**DATA TO USE**
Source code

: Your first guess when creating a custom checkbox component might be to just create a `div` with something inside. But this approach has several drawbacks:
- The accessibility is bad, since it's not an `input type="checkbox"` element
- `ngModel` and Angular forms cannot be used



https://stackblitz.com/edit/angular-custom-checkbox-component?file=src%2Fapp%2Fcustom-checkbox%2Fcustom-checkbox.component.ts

---

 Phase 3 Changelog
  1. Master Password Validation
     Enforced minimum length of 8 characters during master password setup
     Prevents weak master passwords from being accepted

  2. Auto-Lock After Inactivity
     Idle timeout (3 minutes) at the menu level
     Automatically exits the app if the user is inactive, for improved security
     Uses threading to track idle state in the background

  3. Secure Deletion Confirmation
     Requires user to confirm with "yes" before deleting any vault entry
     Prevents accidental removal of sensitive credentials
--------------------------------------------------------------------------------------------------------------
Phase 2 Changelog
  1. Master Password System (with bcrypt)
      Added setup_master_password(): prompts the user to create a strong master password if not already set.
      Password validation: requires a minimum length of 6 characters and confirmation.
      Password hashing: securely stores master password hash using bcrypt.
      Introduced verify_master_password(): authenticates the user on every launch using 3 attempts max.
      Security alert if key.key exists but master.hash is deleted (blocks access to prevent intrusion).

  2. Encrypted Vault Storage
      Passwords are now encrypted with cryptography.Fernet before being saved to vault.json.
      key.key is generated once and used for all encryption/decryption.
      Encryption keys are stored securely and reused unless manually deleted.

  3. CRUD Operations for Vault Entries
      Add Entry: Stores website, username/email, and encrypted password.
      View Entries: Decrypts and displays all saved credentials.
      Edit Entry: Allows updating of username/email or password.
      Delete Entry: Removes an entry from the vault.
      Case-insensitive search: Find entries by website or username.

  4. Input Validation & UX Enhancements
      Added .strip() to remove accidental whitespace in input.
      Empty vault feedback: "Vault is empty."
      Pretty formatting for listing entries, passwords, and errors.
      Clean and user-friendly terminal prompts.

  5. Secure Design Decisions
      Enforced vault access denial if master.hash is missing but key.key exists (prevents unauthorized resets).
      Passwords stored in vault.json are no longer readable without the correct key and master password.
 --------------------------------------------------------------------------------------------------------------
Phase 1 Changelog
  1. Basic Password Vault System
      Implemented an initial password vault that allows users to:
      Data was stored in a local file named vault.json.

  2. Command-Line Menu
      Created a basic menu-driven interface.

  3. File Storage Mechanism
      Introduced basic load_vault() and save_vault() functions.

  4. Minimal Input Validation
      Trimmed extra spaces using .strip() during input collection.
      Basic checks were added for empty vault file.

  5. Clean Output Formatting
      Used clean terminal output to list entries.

**WHAT THE TASK ASKS**
Look above for the line with "Case-insensitive search: Find" and the line with "Trimmed extra spaces"; transcribe both and all lines in between, exactly, and nothing else.

**SOLUTION FOR THIS TASK**
      Case-insensitive search: Find entries by website or username.

  4. Input Validation & UX Enhancements
      Added .strip() to remove accidental whitespace in input.
      Empty vault feedback: "Vault is empty."
      Pretty formatting for listing entries, passwords, and errors.
      Clean and user-friendly terminal prompts.

  5. Secure Design Decisions
      Enforced vault access denial if master.hash is missing but key.key exists (prevents unauthorized resets).
      Passwords stored in vault.json are no longer readable without the correct key and master password.
 --------------------------------------------------------------------------------------------------------------
Phase 1 Changelog
  1. Basic Password Vault System
      Implemented an initial password vault that allows users to:
      Data was stored in a local file named vault.json.

  2. Command-Line Menu
      Created a basic menu-driven interface.

  3. File Storage Mechanism
      Introduced basic load_vault() and save_vault() functions.

  4. Minimal Input Validation
      Trimmed extra spaces using .strip() during input collection.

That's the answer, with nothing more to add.